### RECORDS SHOWN
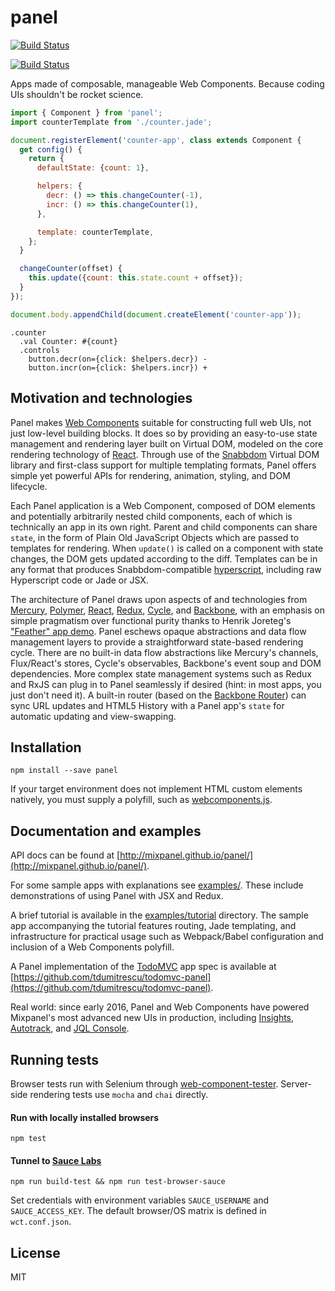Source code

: # panel

[![Build Status](https://travis-ci.org/mixpanel/panel.svg?branch=master)](https://travis-ci.org/mixpanel/panel)

[![Build Status](https://saucelabs.com/browser-matrix/panel.svg)](https://saucelabs.com/open_sauce/user/panel)

Apps made of composable, manageable Web Components. Because coding UIs shouldn't be rocket science.

```javascript
import { Component } from 'panel';
import counterTemplate from './counter.jade';

document.registerElement('counter-app', class extends Component {
  get config() {
    return {
      defaultState: {count: 1},

      helpers: {
        decr: () => this.changeCounter(-1),
        incr: () => this.changeCounter(1),
      },

      template: counterTemplate,
    };
  }

  changeCounter(offset) {
    this.update({count: this.state.count + offset});
  }
});

document.body.appendChild(document.createElement('counter-app'));
```
```jade
.counter
  .val Counter: #{count}
  .controls
    button.decr(on={click: $helpers.decr}) -
    button.incr(on={click: $helpers.incr}) +
```

## Motivation and technologies

Panel makes [Web Components](http://webcomponents.org/) suitable for constructing full web UIs, not just low-level building blocks. It does so by providing an easy-to-use state management and rendering layer built on Virtual DOM, modeled on the core rendering technology of [React](https://facebook.github.io/react/). Through use of the [Snabbdom](https://github.com/snabbdom/snabbdom) Virtual DOM library and first-class support for multiple templating formats, Panel offers simple yet powerful APIs for rendering, animation, styling, and DOM lifecycle.

Each Panel application is a Web Component, composed of DOM elements and potentially arbitrarily nested child components, each of which is technically an app in its own right. Parent and child components can share `state`, in the form of Plain Old JavaScript Objects which are passed to templates for rendering. When `update()` is called on a component with state changes, the DOM gets updated according to the diff. Templates can be in any format that produces Snabbdom-compatible [hyperscript](https://github.com/snabbdom/snabbdom#snabbdomh), including raw Hyperscript code or Jade or JSX.

The architecture of Panel draws upon aspects of and technologies from [Mercury](https://github.com/Raynos/mercury), [Polymer](https://www.polymer-project.org), [React](https://facebook.github.io/react/), [Redux](http://redux.js.org/), [Cycle](http://cycle.js.org/), and [Backbone](http://backbonejs.org/), with an emphasis on simple pragmatism over functional purity thanks to Henrik Joreteg's ["Feather" app demo](https://github.com/HenrikJoreteg/feather-app). Panel eschews opaque abstractions and data flow management layers to provide a straightforward state-based rendering cycle. There are no built-in data flow abstractions like Mercury's channels, Flux/React's stores, Cycle's observables, Backbone's event soup and DOM dependencies. More complex state management systems such as Redux and RxJS can plug in to Panel seamlessly if desired (hint: in most apps, you just don't need it). A built-in router (based on the [Backbone Router](http://backbonejs.org/#Router)) can sync URL updates and HTML5 History with a Panel app's `state` for automatic updating and view-swapping.

## Installation

`npm install --save panel`

If your target environment does not implement HTML custom elements natively, you must supply a polyfill, such as [webcomponents.js](https://github.com/webcomponents/webcomponentsjs).

## Documentation and examples

API docs can be found at [http://mixpanel.github.io/panel/](http://mixpanel.github.io/panel/).

For some sample apps with explanations see [examples/](https://github.com/mixpanel/panel/tree/master/examples). These include demonstrations of using Panel with JSX and Redux.

A brief tutorial is available in the [examples/tutorial](https://github.com/mixpanel/panel/tree/master/examples/tutorial) directory. The sample app accompanying the tutorial features routing, Jade templating, and infrastructure for practical usage such as Webpack/Babel configuration and inclusion of a Web Components polyfill.

A Panel implementation of the [TodoMVC](http://todomvc.com/) app spec is available at [https://github.com/tdumitrescu/todomvc-panel](https://github.com/tdumitrescu/todomvc-panel).

Real world: since early 2016, Panel and Web Components have powered Mixpanel's most advanced new UIs in production, including [Insights](https://mixpanel.com/report/insights), [Autotrack](https://mixpanel.com/report/autotrack/web), and [JQL Console](https://mixpanel.com/report/jql-console).

## Running tests

Browser tests run with Selenium through [web-component-tester](https://github.com/Polymer/web-component-tester). Server-side rendering tests use `mocha` and `chai` directly.

#### Run with locally installed browsers
`npm test`

#### Tunnel to [Sauce Labs](https://saucelabs.com/)
`npm run build-test && npm run test-browser-sauce`

Set credentials with environment variables `SAUCE_USERNAME` and `SAUCE_ACCESS_KEY`. The default browser/OS matrix is defined in `wct.conf.json`.

## License

MIT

### WORK TASK
Output the lines from the one with "Real world: since" through the end of the records above, exactly, including both ends, and nothing besides.

### RESPONSE AREA
Real world: since early 2016, Panel and Web Components have powered Mixpanel's most advanced new UIs in production, including [Insights](https://mixpanel.com/report/insights), [Autotrack](https://mixpanel.com/report/autotrack/web), and [JQL Console](https://mixpanel.com/report/jql-console).

## Running tests

Browser tests run with Selenium through [web-component-tester](https://github.com/Polymer/web-component-tester). Server-side rendering tests use `mocha` and `chai` directly.

#### Run with locally installed browsers
`npm test`

#### Tunnel to [Sauce Labs](https://saucelabs.com/)
`npm run build-test && npm run test-browser-sauce`

Set credentials with environment variables `SAUCE_USERNAME` and `SAUCE_ACCESS_KEY`. The default browser/OS matrix is defined in `wct.conf.json`.

## License

MIT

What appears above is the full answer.